User perspective: an evolution of the Calisphere they know
You’ll remember this slide – the “before”
Now campus libraries can utilize a shared DAMS if they wish
For campuses that have their own systems, we can harvest their content without needing them to actually send us their objects for hosting
The harvested metadata will go into a common index
And finally, we’ll be building a new Calisphere website where all of these digital resources will be aggregated and exposed to the world
So here’s the “after”
As for timeline, it is a 2-year project to actually build this beast.
And, as I mentioned, we are here – just about halfway in
Shooting to have the DAMS available for campus libraries to add new assets and metadata this summer
Goal is to launch the public site—that is, the new Calisphere interface—in summer of next year
The new site and the current Calisphere site will then run simultaneously for a little while, giving users the option to toggle between the different views.
Before I move on to the future implications… visit our wiki!
So we have a sense of where we are now, and where we will be about this time next year.

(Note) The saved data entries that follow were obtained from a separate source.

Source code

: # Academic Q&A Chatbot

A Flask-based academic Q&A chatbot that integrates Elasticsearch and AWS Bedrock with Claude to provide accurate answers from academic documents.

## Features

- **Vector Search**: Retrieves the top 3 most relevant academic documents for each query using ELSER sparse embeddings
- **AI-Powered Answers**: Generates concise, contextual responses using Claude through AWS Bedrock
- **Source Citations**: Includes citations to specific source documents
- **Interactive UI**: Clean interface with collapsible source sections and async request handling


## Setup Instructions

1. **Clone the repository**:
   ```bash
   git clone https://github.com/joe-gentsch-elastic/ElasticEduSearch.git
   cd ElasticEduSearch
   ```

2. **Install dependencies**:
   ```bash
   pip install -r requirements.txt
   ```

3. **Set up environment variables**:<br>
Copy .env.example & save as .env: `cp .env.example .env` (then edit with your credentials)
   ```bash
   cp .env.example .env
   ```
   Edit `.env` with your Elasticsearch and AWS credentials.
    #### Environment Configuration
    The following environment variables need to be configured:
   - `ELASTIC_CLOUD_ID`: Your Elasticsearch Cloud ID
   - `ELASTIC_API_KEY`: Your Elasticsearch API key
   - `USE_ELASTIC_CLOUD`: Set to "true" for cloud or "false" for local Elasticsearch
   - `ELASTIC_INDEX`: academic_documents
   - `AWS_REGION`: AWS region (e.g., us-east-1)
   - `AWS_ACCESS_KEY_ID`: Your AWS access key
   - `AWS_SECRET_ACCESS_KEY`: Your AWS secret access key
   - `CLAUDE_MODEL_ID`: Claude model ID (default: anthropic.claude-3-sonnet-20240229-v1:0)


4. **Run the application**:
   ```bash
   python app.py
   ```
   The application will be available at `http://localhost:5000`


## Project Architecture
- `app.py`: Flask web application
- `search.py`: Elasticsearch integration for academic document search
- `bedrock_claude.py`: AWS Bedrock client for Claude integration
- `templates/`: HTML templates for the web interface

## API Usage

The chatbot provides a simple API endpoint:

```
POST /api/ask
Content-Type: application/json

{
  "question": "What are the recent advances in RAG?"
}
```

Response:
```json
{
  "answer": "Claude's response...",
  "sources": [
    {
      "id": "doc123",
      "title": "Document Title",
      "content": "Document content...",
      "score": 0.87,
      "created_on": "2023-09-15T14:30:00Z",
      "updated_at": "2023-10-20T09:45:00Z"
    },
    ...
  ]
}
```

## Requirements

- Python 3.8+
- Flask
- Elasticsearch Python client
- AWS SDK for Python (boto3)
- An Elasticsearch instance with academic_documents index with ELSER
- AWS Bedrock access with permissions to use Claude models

Building blocks of infrastructure for a growing systemwide collection, including
Management capabilities for campuses that need it
Harvest to reduce redundancy
Plus a beautiful, next-gen public interface for discovery and access
Assuming we pull all that off, what’s on the horizon?

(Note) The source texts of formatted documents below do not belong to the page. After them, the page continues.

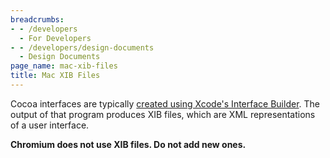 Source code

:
 ```yaml
---
breadcrumbs:
- - /developers
  - For Developers
- - /developers/design-documents
  - Design Documents
page_name: mac-xib-files
title: Mac XIB Files
---
```


Cocoa interfaces are typically [created using Xcode's Interface
Builder](https://developer.apple.com/library/mac/#documentation/Cocoa/Conceptual/LoadingResources/CocoaNibs/CocoaNibs.html).
The output of that program produces XIB files, which are XML representations of
a user interface.

**Chromium does not use XIB files. Do not add new ones.**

Well, for one, the new technical architecture for Calisphere opens the gate to a lot of cool potential new features on the site
These are just some of the blue-sky ideas we’ve been tossing around—some for several years—and the new site technology will make it much easier for us to pursue these
Of course, something we want to make sure is that we are pursuing the features that are most of value for end-users, so I imagine that will be among our next steps for the ongoing development of the site
Another way that this project is exciting is that this technical model will hopefully make it possible for us to easily expose content beyond our own website. This common index provides more flexibility than the repository we used to have, in part because it will have an API (if you’re familiar with that).

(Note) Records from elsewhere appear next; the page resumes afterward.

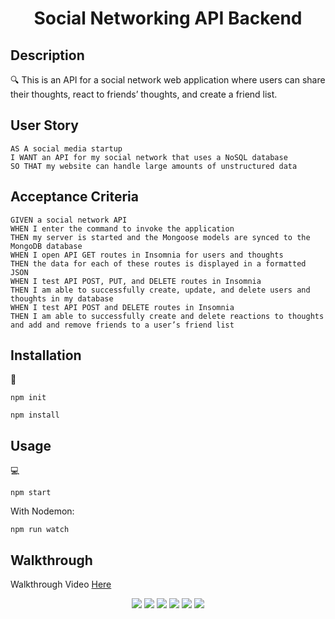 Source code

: <h1 align="center"> Social Networking API Backend </h1>

## Description

🔍 This is an API for a social network web application where users can share their thoughts, react to friends’ thoughts, and create a friend list.
  

## User Story

```
AS A social media startup
I WANT an API for my social network that uses a NoSQL database
SO THAT my website can handle large amounts of unstructured data
```

## Acceptance Criteria

```
GIVEN a social network API
WHEN I enter the command to invoke the application
THEN my server is started and the Mongoose models are synced to the MongoDB database
WHEN I open API GET routes in Insomnia for users and thoughts
THEN the data for each of these routes is displayed in a formatted JSON
WHEN I test API POST, PUT, and DELETE routes in Insomnia
THEN I am able to successfully create, update, and delete users and thoughts in my database
WHEN I test API POST and DELETE routes in Insomnia
THEN I am able to successfully create and delete reactions to thoughts and add and remove friends to a user’s friend list
```
    
## Installation
💾   
  
`npm init`

`npm install`
  
## Usage
💻   
  
`npm start`

With Nodemon:

`npm run watch`

## Walkthrough

Walkthrough Video [Here](https://drive.google.com/file/d/1VMm6LdFokBYiB23rfdglNhvm2ym9uy7L)

<p align="center">
    <img src="https://img.shields.io/badge/javascript-yellow" />
    <img src="https://img.shields.io/badge/express-orange" />
    <img src="https://img.shields.io/badge/MongoDB-blue"  />
    <img src="https://img.shields.io/badge/mongoose-red"  />
    <img src="https://img.shields.io/badge/moment-blue"  />
    <img src="https://img.shields.io/badge/nodemon-green" />
</p>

This is where I think we really start to see the scalability of this model – becomes a platform for access to these resources
I promise this is the last time you’ll see this diagram!
For example, something we are working on right now is aligning our model with the Digital Public Library of America.
Familiar with DPLA? A national aggregation of metadata to digital resources, with a substantial focus on special collections
By structuring our model as we have, we will be able to share more metadata much more quickly
Another possibility for where resources in this collection appear is on campus library-developed websites and exhibits. There are a lot of reasons we can imagine why a library might want to design something custom – for example if they are celebrating an anniversary or they have a grant project they want to highlight, or they want to develop a site for a particular niche audience. One way we are thinking about supporting this is by developing connections with Omeka. Omeka is a digital library exhibit-builder that is very popular, which allows you to fairly quickly create a website with various categories
And finally, before I wrap up, I want to return to the beginning of my talk and the fact that there is still lots of material that remains to be digitized…
What we’re hoping is that by having this infrastructure in place, and by being able to surface these digital resources in so many venues…
…we’ll have an even stronger case for funding for digitization
We’ve heard that granting organizations are increasingly concerned about the long-term sustainability of digital projects – and this makes sense. They want to know that when they pay for digitization, the resulting objects will be both widely and persistently available. With a new technical infrastructure, we will be even better positioned to ask for grants and other funding.
Well. I know no better way to end a presentation than with a giant bag of money. So…
With that, I’ll close. Thank you all for your time.